RECORDS FOR THIS TASK START

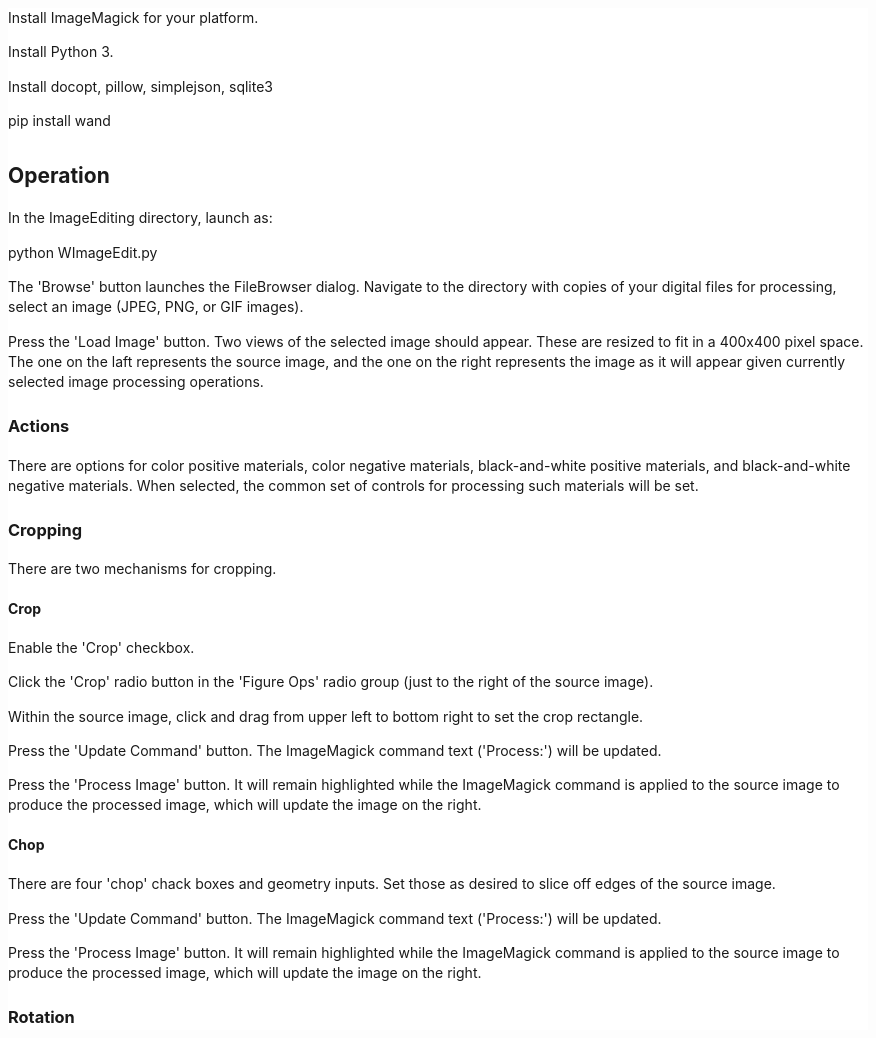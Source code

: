 Install ImageMagick for your platform.

Install Python 3.

Install docopt, pillow, simplejson, sqlite3

pip install wand


## Operation

In the ImageEditing directory, launch as:

  python WImageEdit.py

The 'Browse' button launches the FileBrowser dialog. Navigate to the directory with copies of your digital files for processing, select an image (JPEG, PNG, or GIF images).

Press the 'Load Image' button. Two views of the selected image should appear. These are resized to fit in a 400x400 pixel space. The one on the laft represents the source image, and the one on the right represents the image as it will appear given currently selected image processing operations.

### Actions

There are options for color positive materials, color negative materials, black-and-white positive materials,
and black-and-white negative materials. When selected, the common set of controls for processing such
materials will be set.

### Cropping

There are two mechanisms for cropping.

#### Crop

Enable the 'Crop' checkbox.

Click the 'Crop' radio button in the 'Figure Ops' radio group (just to the right of the source image).

Within the source image, click and drag from upper left to bottom right to set the crop rectangle.

Press the 'Update Command' button. The ImageMagick command text ('Process:') will be updated.

Press the 'Process Image' button. It will remain highlighted while the ImageMagick command is applied to the source image to produce the processed image, which will update the image on the right.

#### Chop

There are four 'chop' chack boxes and geometry inputs. Set those as desired to slice off edges of the source image.

Press the 'Update Command' button. The ImageMagick command text ('Process:') will be updated.

Press the 'Process Image' button. It will remain highlighted while the ImageMagick command is applied to the source image to produce the processed image, which will update the image on the right.

### Rotation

RECORDS FOR THIS TASK END

* ASSIGNMENT:
Copy exactly, and copy nothing else: the lines from the start of the data above through the line that holds "The 'Browse' button". The pictures stay out.

* SOLUTION FOR THIS PROBLEM:
Source code

: Install ImageMagick for your platform.

Install Python 3.

Install docopt, pillow, simplejson, sqlite3

pip install wand


## Operation

In the ImageEditing directory, launch as:

  python WImageEdit.py

The 'Browse' button launches the FileBrowser dialog. Navigate to the directory with copies of your digital files for processing, select an image (JPEG, PNG, or GIF images).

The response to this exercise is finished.